__REQUIRED WORK__:
The response must consist of the records below, copied exactly.

[[ RECORDS SHOWN, beginning ]]

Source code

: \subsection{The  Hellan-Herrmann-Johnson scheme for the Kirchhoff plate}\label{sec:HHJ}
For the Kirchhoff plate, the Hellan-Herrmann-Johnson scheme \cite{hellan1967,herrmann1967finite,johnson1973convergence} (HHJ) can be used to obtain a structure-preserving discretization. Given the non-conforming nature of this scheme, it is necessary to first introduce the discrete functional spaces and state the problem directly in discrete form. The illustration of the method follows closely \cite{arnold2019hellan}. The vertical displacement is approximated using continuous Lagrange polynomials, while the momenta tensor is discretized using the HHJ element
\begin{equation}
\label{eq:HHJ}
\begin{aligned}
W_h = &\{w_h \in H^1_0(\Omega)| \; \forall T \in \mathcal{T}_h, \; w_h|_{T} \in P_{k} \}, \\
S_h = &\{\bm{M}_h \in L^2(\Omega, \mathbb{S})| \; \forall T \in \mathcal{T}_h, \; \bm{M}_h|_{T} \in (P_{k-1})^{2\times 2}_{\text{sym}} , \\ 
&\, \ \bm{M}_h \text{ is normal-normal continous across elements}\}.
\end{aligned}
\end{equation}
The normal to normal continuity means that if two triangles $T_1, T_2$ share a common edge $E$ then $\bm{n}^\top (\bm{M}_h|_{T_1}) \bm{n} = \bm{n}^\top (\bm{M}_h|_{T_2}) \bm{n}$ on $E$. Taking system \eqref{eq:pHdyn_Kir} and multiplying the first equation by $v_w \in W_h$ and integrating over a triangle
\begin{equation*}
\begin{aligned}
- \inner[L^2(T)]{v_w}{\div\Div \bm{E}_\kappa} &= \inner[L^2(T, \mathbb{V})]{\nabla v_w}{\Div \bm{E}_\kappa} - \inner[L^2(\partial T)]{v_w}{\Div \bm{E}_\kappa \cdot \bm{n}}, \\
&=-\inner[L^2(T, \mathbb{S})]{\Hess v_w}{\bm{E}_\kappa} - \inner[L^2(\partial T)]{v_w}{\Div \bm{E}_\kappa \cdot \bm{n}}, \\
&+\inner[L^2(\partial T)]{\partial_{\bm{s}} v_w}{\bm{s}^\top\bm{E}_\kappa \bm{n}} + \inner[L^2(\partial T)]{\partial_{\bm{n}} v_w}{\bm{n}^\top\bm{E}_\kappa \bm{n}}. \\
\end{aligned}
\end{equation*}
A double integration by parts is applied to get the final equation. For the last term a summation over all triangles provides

[[ RECORDS SHOWN, end ]]

__TASK SOLUTION__:
Source code

: \subsection{The  Hellan-Herrmann-Johnson scheme for the Kirchhoff plate}\label{sec:HHJ}
For the Kirchhoff plate, the Hellan-Herrmann-Johnson scheme \cite{hellan1967,herrmann1967finite,johnson1973convergence} (HHJ) can be used to obtain a structure-preserving discretization. Given the non-conforming nature of this scheme, it is necessary to first introduce the discrete functional spaces and state the problem directly in discrete form. The illustration of the method follows closely \cite{arnold2019hellan}. The vertical displacement is approximated using continuous Lagrange polynomials, while the momenta tensor is discretized using the HHJ element
\begin{equation}
\label{eq:HHJ}
\begin{aligned}
W_h = &\{w_h \in H^1_0(\Omega)| \; \forall T \in \mathcal{T}_h, \; w_h|_{T} \in P_{k} \}, \\
S_h = &\{\bm{M}_h \in L^2(\Omega, \mathbb{S})| \; \forall T \in \mathcal{T}_h, \; \bm{M}_h|_{T} \in (P_{k-1})^{2\times 2}_{\text{sym}} , \\ 
&\, \ \bm{M}_h \text{ is normal-normal continous across elements}\}.
\end{aligned}
\end{equation}
The normal to normal continuity means that if two triangles $T_1, T_2$ share a common edge $E$ then $\bm{n}^\top (\bm{M}_h|_{T_1}) \bm{n} = \bm{n}^\top (\bm{M}_h|_{T_2}) \bm{n}$ on $E$. Taking system \eqref{eq:pHdyn_Kir} and multiplying the first equation by $v_w \in W_h$ and integrating over a triangle
\begin{equation*}
\begin{aligned}
- \inner[L^2(T)]{v_w}{\div\Div \bm{E}_\kappa} &= \inner[L^2(T, \mathbb{V})]{\nabla v_w}{\Div \bm{E}_\kappa} - \inner[L^2(\partial T)]{v_w}{\Div \bm{E}_\kappa \cdot \bm{n}}, \\
&=-\inner[L^2(T, \mathbb{S})]{\Hess v_w}{\bm{E}_\kappa} - \inner[L^2(\partial T)]{v_w}{\Div \bm{E}_\kappa \cdot \bm{n}}, \\
&+\inner[L^2(\partial T)]{\partial_{\bm{s}} v_w}{\bm{s}^\top\bm{E}_\kappa \bm{n}} + \inner[L^2(\partial T)]{\partial_{\bm{n}} v_w}{\bm{n}^\top\bm{E}_\kappa \bm{n}}. \\
\end{aligned}
\end{equation*}
A double integration by parts is applied to get the final equation. For the last term a summation over all triangles provides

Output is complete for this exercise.